Quick Start: VLM Model SFT Training on Kunlunxin P800#

Quick Start: VLM Model SFT Training#

This document guides you through the quick start process for fine-tuning Vision-Language Models (VLM) using the LoongForge framework on P800.

0. Resource Preparation#

Before starting, download the required model weights, tokenizer, and datasets. All downloads use HuggingFace.

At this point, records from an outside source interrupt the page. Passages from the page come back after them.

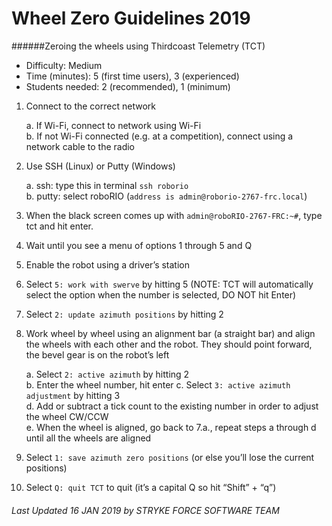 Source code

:# Wheel Zero Guidelines 2019
######Zeroing the wheels using Thirdcoast Telemetry (TCT)

* Difficulty: Medium
* Time (minutes):  5 (first time users), 3 (experienced)
* Students needed: 2 (recommended), 1 (minimum)

1. Connect to the correct network

   a. If Wi-Fi, connect to network using Wi-Fi  
   b. If not Wi-Fi connected (e.g. at a competition), connect using a network cable to the radio
   
2. Use SSH (Linux) or Putty (Windows)

   a. ssh: type this in terminal `ssh roborio`  
   b. putty: select roboRIO (`address is admin@roborio-2767-frc.local`)
   
3. When the black screen comes up with `admin@roboRIO-2767-FRC:~#`, type tct and hit enter.

4. Wait until you see a menu of options 1 through 5 and Q

5. Enable the robot using a driver’s station

6. Select `5: work with swerve` by hitting 5 (NOTE: TCT will automatically select the option when the number is 
selected, DO NOT hit Enter)

7. Select `2: update azimuth positions` by hitting 2

8. Work wheel by wheel using an alignment bar (a straight bar) and align the wheels with each other and the robot. 
They should point forward, the bevel gear is on the robot’s left

   a. Select `2: active azimuth` by hitting 2   
   b. Enter the wheel number, hit enter 
   c. Select `3: active azimuth adjustment` by hitting 3    
   d. Add or subtract a tick count to the existing number in order to adjust the wheel CW/CCW   
   e. When the wheel is aligned, go back to 7.a., repeat steps a through d until all the wheels are aligned
   
9.	Select `1: save azimuth zero positions` (or else you’ll lose the current positions)
10.	Select `Q: quit TCT` to quit (it’s a capital Q so hit “Shift” + “q”)

###### Last Updated 16 JAN 2019 by STRYKE FORCE SOFTWARE TEAM
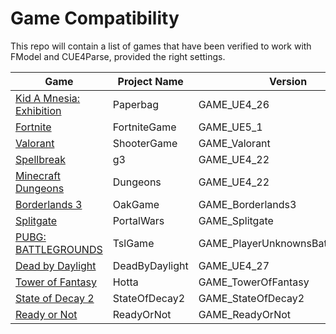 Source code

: # Game Compatibility
This repo will contain a list of games that have been verified to work with FModel and CUE4Parse, provided the right settings.

| Game | Project Name | Version |
| --- | --- | --- |
| [Kid A Mnesia: Exhibition](https://store.epicgames.com/en-US/p/kid-a-mnesia-exhibition) | Paperbag | GAME_UE4_26 |
| [Fortnite](https://store.epicgames.com/en-US/p/fortnite) | FortniteGame | GAME_UE5_1 |
| [Valorant](https://store.epicgames.com/en-US/p/valorant) | ShooterGame | GAME_Valorant |
| [Spellbreak](https://store.epicgames.com/en-US/p/spellbreak) | g3 | GAME_UE4_22 |
| [Minecraft Dungeons](https://store.steampowered.com/app/1672970/Minecraft_Dungeons/) | Dungeons | GAME_UE4_22 |
| [Borderlands 3](https://store.epicgames.com/en-US/p/borderlands-3) | OakGame | GAME_Borderlands3 |
| [Splitgate](https://store.steampowered.com/app/677620/Splitgate/) | PortalWars | GAME_Splitgate |
| [PUBG: BATTLEGROUNDS](https://store.steampowered.com/app/578080/PUBG_BATTLEGROUNDS/) | TslGame | GAME_PlayerUnknownsBattlegrounds |
| [Dead by Daylight](https://store.epicgames.com/en-US/p/dead-by-daylight) | DeadByDaylight | GAME_UE4_27 |
| [Tower of Fantasy](https://store.steampowered.com/app/2064650/Tower_of_Fantasy/) | Hotta | GAME_TowerOfFantasy |
| [State of Decay 2](https://store.steampowered.com/app/495420/State_of_Decay_2_Juggernaut_Edition/) | StateOfDecay2 | GAME_StateOfDecay2 |
| [Ready or Not](https://store.steampowered.com/app/1144200/Ready_or_Not/) | ReadyOrNot | GAME_ReadyOrNot |
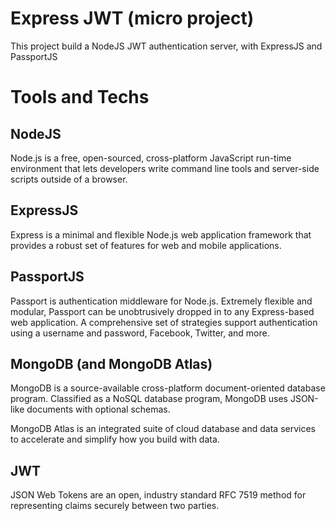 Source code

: # Express JWT (micro project)

This project build a NodeJS JWT authentication server, with ExpressJS and PassportJS

# Tools and Techs

## NodeJS

Node.js is a free, open-sourced, cross-platform JavaScript run-time environment that lets developers write command line tools and server-side scripts outside of a browser.

## ExpressJS

Express is a minimal and flexible Node.js web application framework that provides a robust set of features for web and mobile applications.

## PassportJS

Passport is authentication middleware for Node.js. Extremely flexible and modular, Passport can be unobtrusively dropped in to any Express-based web application. A comprehensive set of strategies support authentication using a username and password, Facebook, Twitter, and more.

## MongoDB (and MongoDB Atlas)

MongoDB is a source-available cross-platform document-oriented database program. Classified as a NoSQL database program, MongoDB uses JSON-like documents with optional schemas.

MongoDB Atlas is an integrated suite of cloud database and data services to accelerate and simplify how you build with data.

## JWT

JSON Web Tokens are an open, industry standard RFC 7519 method for representing claims securely between two parties. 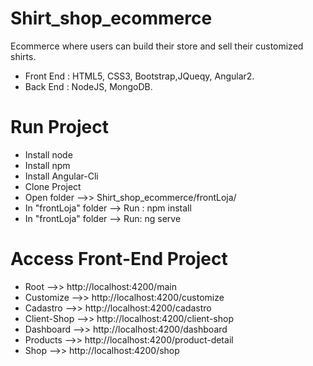 # Shirt_shop_ecommerce
 Ecommerce where users can build their store and sell their customized shirts.
 
* Front End : HTML5, CSS3, Bootstrap,JQueqy, Angular2.
* Back End : NodeJS, MongoDB. 


# Run Project
* Install node
* Install npm
* Install Angular-Cli
* Clone Project
* Open folder -->> Shirt_shop_ecommerce/frontLoja/
* In "frontLoja" folder --> Run : npm install
* In "frontLoja" folder --> Run: ng serve


# Access Front-End Project 

* Root -->>  http://localhost:4200/main
* Customize -->>  http://localhost:4200/customize
* Cadastro -->>  http://localhost:4200/cadastro
* Client-Shop -->> http://localhost:4200/client-shop
* Dashboard -->> http://localhost:4200/dashboard
* Products -->> http://localhost:4200/product-detail
* Shop -->> http://localhost:4200/shop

Install the CLI first:

pip install "huggingface_hub[cli]"

0.1 Download Model Weights#

hf download Qwen/Qwen3-VL-30B-A3B-Instruct --local-dir ./Qwen3-VL-30B-A3B-Instruct

Note: This model requires approximately 62 GB of disk space (13 safetensor shards). There is no non-Instruct base variant on HuggingFace; the Instruct variant is used for both pretrain and SFT.

0.2 Download Tokenizer#

The tokenizer is included in the model weights downloaded above (./Qwen3-VL-30B-A3B-Instruct/).

0.3 Download Dataset#

We use the LLaVA-Instruct-Mix-VSFT-Small dataset (~109 MB, 2,592 samples, multimodal image-text pairs in ShareGPT format) for VLM SFT.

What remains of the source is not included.